One solution is that you can choose to disable cross-platform play in the Settings menu, even if the game warns that you may see increased times in matchmaking queues (which can certainly take an incredibly long while). This does at least put you on an even playing field, faced with only having to eliminate others that are choosing to play on Nintendo Switch. It may even give you more of a chance to experiment with competing using the gyroscopic motion controls, which, for whatever reason, are enabled by default from the get-go. The HD Rumble is brilliant in places, too. As Epic Games chose to do with Fortnite, maybe the answer lies further down the road in limiting the default matchmaking pool to Nintendo Switch, iOS and Android owners, but allowing players the freedom to group up with friends on other platforms whenever they wish.
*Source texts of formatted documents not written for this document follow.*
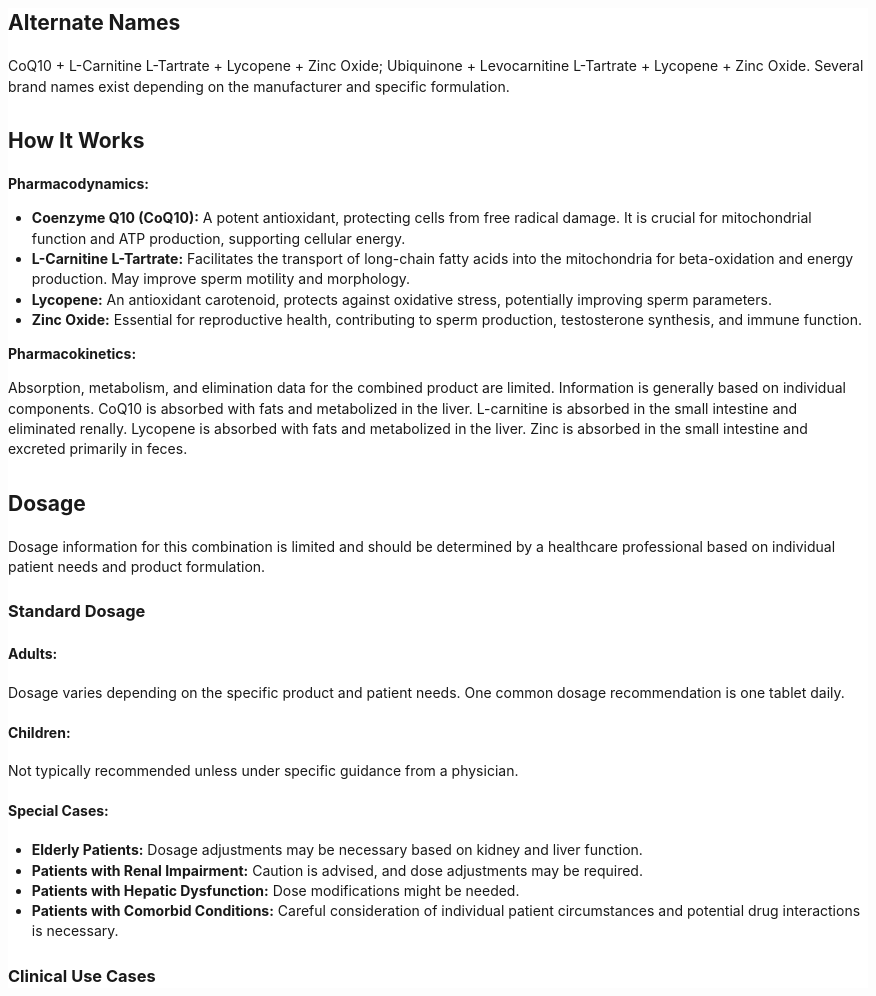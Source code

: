 ## **Alternate Names**

CoQ10 + L-Carnitine L-Tartrate + Lycopene + Zinc Oxide; Ubiquinone + Levocarnitine L-Tartrate + Lycopene + Zinc Oxide. Several brand names exist depending on the manufacturer and specific formulation.

## **How It Works**

**Pharmacodynamics:**

* **Coenzyme Q10 (CoQ10):**  A potent antioxidant, protecting cells from free radical damage.  It is crucial for mitochondrial function and ATP production, supporting cellular energy.
* **L-Carnitine L-Tartrate:** Facilitates the transport of long-chain fatty acids into the mitochondria for beta-oxidation and energy production. May improve sperm motility and morphology.
* **Lycopene:** An antioxidant carotenoid, protects against oxidative stress, potentially improving sperm parameters.
* **Zinc Oxide:** Essential for reproductive health, contributing to sperm production, testosterone synthesis, and immune function.

**Pharmacokinetics:**

Absorption, metabolism, and elimination data for the combined product are limited. Information is generally based on individual components. CoQ10 is absorbed with fats and metabolized in the liver. L-carnitine is absorbed in the small intestine and eliminated renally. Lycopene is absorbed with fats and metabolized in the liver. Zinc is absorbed in the small intestine and excreted primarily in feces.


## **Dosage**

Dosage information for this combination is limited and should be determined by a healthcare professional based on individual patient needs and product formulation.

### **Standard Dosage**

#### **Adults:**

Dosage varies depending on the specific product and patient needs.  One common dosage recommendation is one tablet daily.

#### **Children:**

Not typically recommended unless under specific guidance from a physician.

#### **Special Cases:**

* **Elderly Patients:** Dosage adjustments may be necessary based on kidney and liver function.
* **Patients with Renal Impairment:** Caution is advised, and dose adjustments may be required.
* **Patients with Hepatic Dysfunction:** Dose modifications might be needed.
* **Patients with Comorbid Conditions:** Careful consideration of individual patient circumstances and potential drug interactions is necessary.

### **Clinical Use Cases**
I have no doubt that this port is the best that Apex Legends could be on Nintendo Switch, with Panic Button once again working their magic to optimise the full-featured gameplay experience as well as they could given the scrappy console’s limitations. The port is as undeniably remarkable as it is divisive from a technical standpoint and its competitive heart remains, but the resulting outcome from that concerted effort is an option best left to those who are unable to leap into the action to become a Champion elsewhere.